First note that if $a_n/b_n \to c$, then that implies that for every $\varepsilon > 0$, there exists an $N \in \mathbb{N}$ such that if $n \in \mathbb{N}$ satisfies $n \ge N$, then $|a_n/b_n - c| < \varepsilon.$ This has to be true for every $\varepsilon > 0$, so it must be true for $\varepsilon = c$ as well (as $a_n/b_n$ is a ratio of two positive numbers).

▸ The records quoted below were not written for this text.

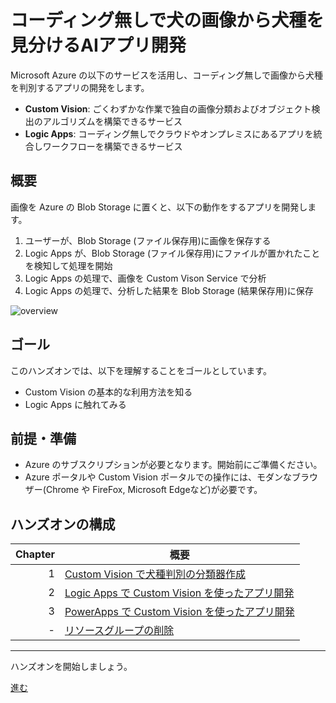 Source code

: # コーディング無しで犬の画像から犬種を見分けるAIアプリ開発

Microsoft Azure の以下のサービスを活用し、コーディング無しで画像から犬種を判別するアプリの開発をします。

- **Custom Vision**:
  ごくわずかな作業で独自の画像分類およびオブジェクト検出のアルゴリズムを構築できるサービス
- **Logic Apps**:
  コーディング無しでクラウドやオンプレミスにあるアプリを統合しワークフローを構築できるサービス

## 概要

画像を Azure の Blob Storage に置くと、以下の動作をするアプリを開発します。

1. ユーザーが、Blob Storage (ファイル保存用)に画像を保存する
1. Logic Apps が、Blob Storage (ファイル保存用)にファイルが置かれたことを検知して処理を開始
1. Logic Apps の処理で、画像を Custom Vison Service で分析
1. Logic Apps の処理で、分析した結果を Blob Storage (結果保存用)に保存

![overview](./images/00-overview.png)

## ゴール

このハンズオンでは、以下を理解することをゴールとしています。

- Custom Vision の基本的な利用方法を知る
- Logic Apps に触れてみる

## 前提・準備

- Azure のサブスクリプションが必要となります。開始前にご準備ください。
- Azure ポータルや Custom Vision ポータルでの操作には、モダンなブラウザー(Chrome や FireFox, Microsoft Edgeなど)が必要です。

## ハンズオンの構成

|Chapter|概要|
|--:|---|
|1|[Custom Vision で犬種判別の分類器作成](./docs/01_create-custom-vision.md)|
|2|[Logic Apps で Custom Vision を使ったアプリ開発](./docs/02_create-logic-apps.md)|
|3|[PowerApps で Custom Vision を使ったアプリ開発](./docs/03_create-powerApps.md)|
|-|[リソースグループの削除](./docs/cleanup_resources.md)|

---

ハンズオンを開始しましょう。

[進む](./docs/01_create-custom-vision.md) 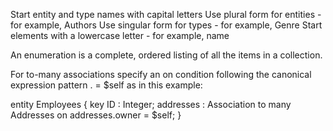 Start entity and type names with capital letters
Use plural form for entities - for example, Authors
Use singular form for types - for example, Genre
Start elements with a lowercase letter - for example, name

An enumeration is a complete, ordered listing of all the items in a collection. 

For to-many associations specify an on condition following the canonical expression pattern <assoc>.<backlink> = $self as in this example:

entity Employees {
  key ID : Integer;
  addresses : Association to many Addresses
    on addresses.owner = $self;
}

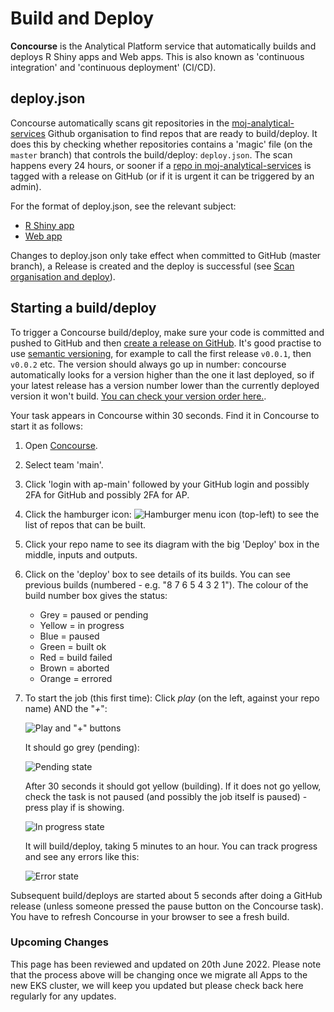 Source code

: # Build and Deploy

**Concourse** is the Analytical Platform service that automatically builds and deploys R Shiny apps and Web apps. This is also known as 'continuous integration' and 'continuous deployment' (CI/CD).

## deploy.json

Concourse automatically scans git repositories in the [moj-analytical-services](https://github.com/moj-analytical-services/) Github organisation to find repos that are ready to build/deploy.  It does this by checking whether repositories contains a 'magic' file (on the `master` branch) that controls the build/deploy: `deploy.json`. The scan happens every 24 hours, or sooner if a [repo in moj-analytical-services](https://github.com/moj-analytical-services) is tagged with a release on GitHub (or if it is urgent it can be triggered by an admin).

For the format of deploy.json, see the relevant subject:

* [R Shiny app](../rshiny-app.html)
* [Web app](../static-app.html)

Changes to deploy.json only take effect when committed to GitHub (master branch), a Release is created and the deploy is successful (see [Scan organisation and deploy](/static-app.html#scan-organisation-and-deploy)).

## Starting a build/deploy

To trigger a Concourse build/deploy, make sure your code is committed and pushed to GitHub and then [create a release on GitHub](https://help.github.com/articles/creating-releases/). It's good practise to use [semantic versioning](https://semver.org/), for example to call the first release `v0.0.1`, then `v0.0.2` etc. The version should always go up in number: concourse automatically looks for a version higher than the one it last deployed, so if your latest release has a version number lower than the currently deployed version it won't build. [You can check your version order here.](https://semvercompare.azurewebsites.net/).

Your task appears in Concourse within 30 seconds. Find it in Concourse to start it as follows:

1. Open [Concourse](https://concourse.services.alpha.mojanalytics.xyz).
2. Select team 'main'.
3. Click 'login with ap-main' followed by your GitHub login and possibly 2FA for GitHub and possibly 2FA for AP.
4. Click the hamburger icon: ![Hamburger menu icon](images/build_and_deploy/concourse_menu.png) (top-left) to see the list of repos that can be built.
5. Click your repo name to see its diagram with the big 'Deploy' box in the middle, inputs and outputs.
6. Click on the 'deploy' box to see details of its builds. You can see previous builds (numbered - e.g. "8 7 6 5 4 3 2 1"). The colour of the build number box gives the status:
    * Grey = paused or pending
    * Yellow = in progress
    * Blue = paused
    * Green = built ok
    * Red = build failed
    * Brown = aborted
    * Orange = errored
7. To start the job (this first time): Click *play* (on the left, against your repo name) AND the "*+*":

    ![Play and "+" buttons](images/build_and_deploy/concourse_new_build.png)

    It should go grey (pending):

    ![Pending state](images/build_and_deploy/concourse_pending.png)

    After 30 seconds it should got yellow (building). If it does not go yellow, check the task is not paused (and possibly the job itself is paused) - press play if is showing.

    ![In progress state](images/build_and_deploy/concourse_in_progress.png)

    It will build/deploy, taking 5 minutes to an hour. You can track progress and see any errors like this:

    ![Error state](images/build_and_deploy/concourse_error.png)

Subsequent build/deploys are started about 5 seconds after doing a GitHub release (unless someone pressed the pause button on the Concourse task). You have to refresh Concourse in your browser to see a fresh build.

### Upcoming Changes
This page has been reviewed and updated on 20th June 2022. Please note that the process above will be changing once we migrate all Apps to the new EKS cluster, we will keep you updated but please check back here regularly for any updates.

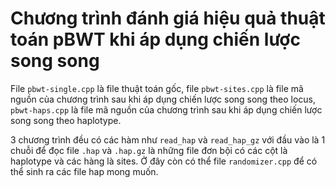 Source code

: Chương trình đánh giá hiệu quả thuật toán pBWT khi áp dụng chiến lược song song
===

File `pbwt-single.cpp` là file thuật toán gốc, file `pbwt-sites.cpp` là file mã nguồn của chương trình sau khi áp dụng chiến lược song song theo locus, `pbwt-haps.cpp` là file mã nguồn của chương trình sau khi áp dụng chiến lược song song theo haplotype.

3 chương trình đều có các hàm như `read_hap` và `read_hap_gz` với đầu vào là 1 chuỗi để đọc file `.hap` và `.hap.gz` là những file đơn bội có các cột là haplotype và các hàng là sites. Ở đây còn có thể file `randomizer.cpp` để có thể sinh ra các file hap mong muốn.


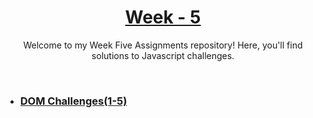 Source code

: <a href="./">
  <h1 align="center">Week - 5</h1>
</a>

<p align="center">
  Welcome to my Week Five Assignments repository! Here, you'll find solutions to Javascript challenges. 
</p>

<br>

- ### [DOM Challenges(1-5)](./dom1/README.md)
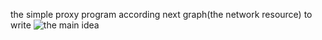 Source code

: the simple proxy program according next graph(the network resource) to write
![the main idea](https://raw.githubusercontent.com/daversun/imags/master/httpproxy/httpproxy.png)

Therefore, we have that $$\frac{a_n}{b_n} - c \le \left| \frac{a_n}{b_n} - c \right| < c,$$ where we applied the triangle inequality. So we have that $$\frac{a_n}{b_n} \le 2c \implies a_n \le 2cb_n. \quad\text{(for large enough }n)$$ By the Series Comparison Test, this tells us that if $\sum b_n$ converges, then $\sum a_n$ converges as well. Note that we also have that $$c - \frac{a_n}{b_n} \le \left| c - \frac{a_n}{b_n} \right| < c/2,$$ where we applied the triangle inequality. Using similar algebra as before, we get that $b_n \le \tfrac{2}{c} a_n$. By the Series Comparison Test, if $\sum a_n$ converges, then $\sum b_n$ will converge as well.
I do not have a teacher/professor, and I am just self-studying so I am looking for feedback on the proof above. Thank you, and feel free to be as pedantic as you would like.